Der Partner vergisst - die Gruppe gibt Halt
Ähnlich ist es bei Annelie Wintergerst aus Miellen. Die 69-Jährige pflegt seit drei Jahren ihren Ehemann, der an Alzheimer erkrankt ist. Mittlerweile hat er den Pflegegrad vier. Er kenne kaum noch Namen und beschreibe Menschen nur noch vage. "Das ist nicht mehr die Persönlichkeit, die mich 51 Jahre begleitet hat." Der Kontakt zu ihrer Selbsthilfegruppe in Bad Ems habe sie gelehrt, dass es nicht nur um den zu Pflegenden gehe - man müsse auch auf sich selbst aufpassen.

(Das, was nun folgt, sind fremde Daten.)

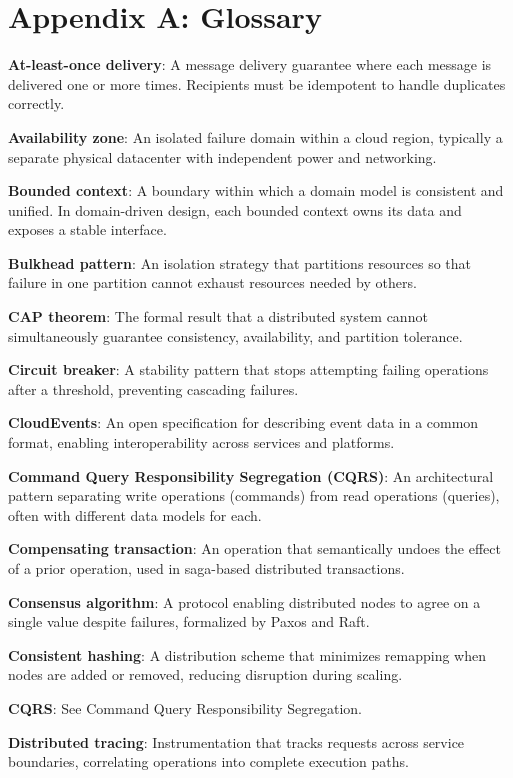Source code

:\section{Appendix A: Glossary}

\textbf{At-least-once delivery}: A message delivery guarantee where each message is delivered one or more times. Recipients must be idempotent to handle duplicates correctly.

\textbf{Availability zone}: An isolated failure domain within a cloud region, typically a separate physical datacenter with independent power and networking.

\textbf{Bounded context}: A boundary within which a domain model is consistent and unified. In domain-driven design, each bounded context owns its data and exposes a stable interface.

\textbf{Bulkhead pattern}: An isolation strategy that partitions resources so that failure in one partition cannot exhaust resources needed by others.

\textbf{CAP theorem}: The formal result that a distributed system cannot simultaneously guarantee consistency, availability, and partition tolerance.

\textbf{Circuit breaker}: A stability pattern that stops attempting failing operations after a threshold, preventing cascading failures.

\textbf{CloudEvents}: An open specification for describing event data in a common format, enabling interoperability across services and platforms.

\textbf{Command Query Responsibility Segregation (CQRS)}: An architectural pattern separating write operations (commands) from read operations (queries), often with different data models for each.

\textbf{Compensating transaction}: An operation that semantically undoes the effect of a prior operation, used in saga-based distributed transactions.

\textbf{Consensus algorithm}: A protocol enabling distributed nodes to agree on a single value despite failures, formalized by Paxos and Raft.

\textbf{Consistent hashing}: A distribution scheme that minimizes remapping when nodes are added or removed, reducing disruption during scaling.

\textbf{CQRS}: See Command Query Responsibility Segregation.

\textbf{Distributed tracing}: Instrumentation that tracks requests across service boundaries, correlating operations into complete execution paths.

"Da kann man Dinge sagen, die man mit den eigenen Kindern lieber nicht bespricht."
Wenn sie selbst nicht mehr könne, sei niemandem geholfen. Dass sie das offen sagen könne, liege an ihrem Umfeld, an Familie und Freunden. Aber natürlich auch an der Selbsthilfegruppe: "Da kann man Dinge sagen, die man mit den eigenen Kindern lieber nicht bespricht." Dort finde sie aber nicht nur emotionale Unterstützung, sagt Annelie Wintergerst. Die Gruppe helfe auch bei der Bürokratie, gebe Informationen zu Pflegegraden und Tipps bei Problemen mit Behörden, die ihr im Alltag helfen.

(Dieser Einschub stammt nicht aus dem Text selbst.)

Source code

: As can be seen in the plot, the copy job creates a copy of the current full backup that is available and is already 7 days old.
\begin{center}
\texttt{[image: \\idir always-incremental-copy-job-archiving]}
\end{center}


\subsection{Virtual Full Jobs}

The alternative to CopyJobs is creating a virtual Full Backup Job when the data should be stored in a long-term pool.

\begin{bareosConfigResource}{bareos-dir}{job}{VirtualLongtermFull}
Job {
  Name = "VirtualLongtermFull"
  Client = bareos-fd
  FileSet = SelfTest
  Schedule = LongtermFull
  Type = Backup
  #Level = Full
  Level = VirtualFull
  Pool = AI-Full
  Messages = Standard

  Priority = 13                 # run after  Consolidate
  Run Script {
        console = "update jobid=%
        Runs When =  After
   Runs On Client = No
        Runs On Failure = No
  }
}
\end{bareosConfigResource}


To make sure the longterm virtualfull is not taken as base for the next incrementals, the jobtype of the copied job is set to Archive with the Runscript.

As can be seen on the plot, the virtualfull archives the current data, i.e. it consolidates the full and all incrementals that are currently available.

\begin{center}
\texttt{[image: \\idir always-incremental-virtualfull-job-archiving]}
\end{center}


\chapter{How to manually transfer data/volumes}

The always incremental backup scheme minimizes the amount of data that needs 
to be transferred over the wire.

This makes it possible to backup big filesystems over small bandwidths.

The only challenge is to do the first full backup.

Angehörige übernehmen Arztbesuche, Einkäufe, Papierkram
Christine Wäschenbach pflegt ihre Eltern zuhause. Sie sagt, es sei okay, in der Gruppe zu weinen: "Wenn ich sage: Ich kann gerade nicht mehr – dann weiß ich, dass mir niemand Vorwürfe macht. Weil alle das kennen." Wäschenbachs Vater ist 84 Jahre alt. Seit einem halben Jahr fährt er kein Auto mehr. "Seitdem ist vieles an mir hängen geblieben." Arztbesuche, Einkäufe, Papierkram. Christine Wäschenbach teilt sich die Pflege mit ihren Geschwistern.

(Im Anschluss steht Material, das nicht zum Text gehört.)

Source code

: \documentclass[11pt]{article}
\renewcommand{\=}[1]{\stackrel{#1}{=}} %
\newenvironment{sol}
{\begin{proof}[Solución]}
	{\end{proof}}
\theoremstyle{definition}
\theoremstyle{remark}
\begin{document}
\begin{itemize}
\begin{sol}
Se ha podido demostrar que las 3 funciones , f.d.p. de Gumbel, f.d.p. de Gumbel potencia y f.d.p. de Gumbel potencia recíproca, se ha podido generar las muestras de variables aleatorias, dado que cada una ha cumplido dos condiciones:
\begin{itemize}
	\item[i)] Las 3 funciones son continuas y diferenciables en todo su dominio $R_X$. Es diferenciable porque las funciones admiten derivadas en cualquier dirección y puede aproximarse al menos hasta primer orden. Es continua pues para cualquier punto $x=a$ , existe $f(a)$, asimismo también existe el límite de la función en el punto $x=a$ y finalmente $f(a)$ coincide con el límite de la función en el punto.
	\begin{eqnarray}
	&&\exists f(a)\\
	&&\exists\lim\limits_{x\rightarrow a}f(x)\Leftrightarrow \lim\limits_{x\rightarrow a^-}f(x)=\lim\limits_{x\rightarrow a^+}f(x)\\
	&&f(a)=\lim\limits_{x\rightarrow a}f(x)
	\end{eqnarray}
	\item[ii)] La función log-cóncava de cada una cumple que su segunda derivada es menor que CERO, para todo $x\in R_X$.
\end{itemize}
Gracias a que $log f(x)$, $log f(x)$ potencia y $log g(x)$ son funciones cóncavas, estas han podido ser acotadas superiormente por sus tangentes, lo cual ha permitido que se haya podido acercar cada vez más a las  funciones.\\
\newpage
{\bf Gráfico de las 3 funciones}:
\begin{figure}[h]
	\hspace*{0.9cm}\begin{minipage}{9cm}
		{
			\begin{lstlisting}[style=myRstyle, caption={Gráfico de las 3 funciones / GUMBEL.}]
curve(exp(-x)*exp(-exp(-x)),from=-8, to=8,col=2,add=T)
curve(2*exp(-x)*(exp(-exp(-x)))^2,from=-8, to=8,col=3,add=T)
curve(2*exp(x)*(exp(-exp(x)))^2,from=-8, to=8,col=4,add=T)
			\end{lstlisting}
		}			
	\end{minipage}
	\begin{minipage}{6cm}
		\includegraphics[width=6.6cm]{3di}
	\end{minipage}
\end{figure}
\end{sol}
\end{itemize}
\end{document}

Wenn ich sage: Ich kann gerade nicht mehr – dann weiß ich, dass mir niemand Vorwürfe macht. Weil alle das kennen.
Gemeinsam beobachten sie die Situation ihrer Eltern genau. Eventuell steht irgendwann der Umzug in ein Seniorenheim an. Und da bietet ihre Selbsthilfegruppe ganz praktische Hilfe: Welche Tagespflege ist empfehlenswert? Was muss man beim Besuch des medizinischen Dienstes beachten? Wie lässt sich Verhinderungspflege organisieren? "Man bekommt nicht nur Adressen oder Anträge", sagt Christine Wäschenbach, "sondern echte Erfahrungswerte. Und das ist Gold wert."
Neue Selbsthilfegruppe in der Verbandsgemeinde Nastätten
Damit auch Menschen aus Miehlen und Umgebung diese Erfahrungen mitnehmen können, gibt es jetzt eine weitere Selbsthilfegruppe im Rhein-Lahn-Kreis. Sie trifft sich erstmals am 13. Juni im Georg-Brandt-Haus in Nastätten. Ab 15 Uhr haben pflegende Angehörige dort die Möglichkeit, sich über die eigenen Erfahrungen auszutauschen.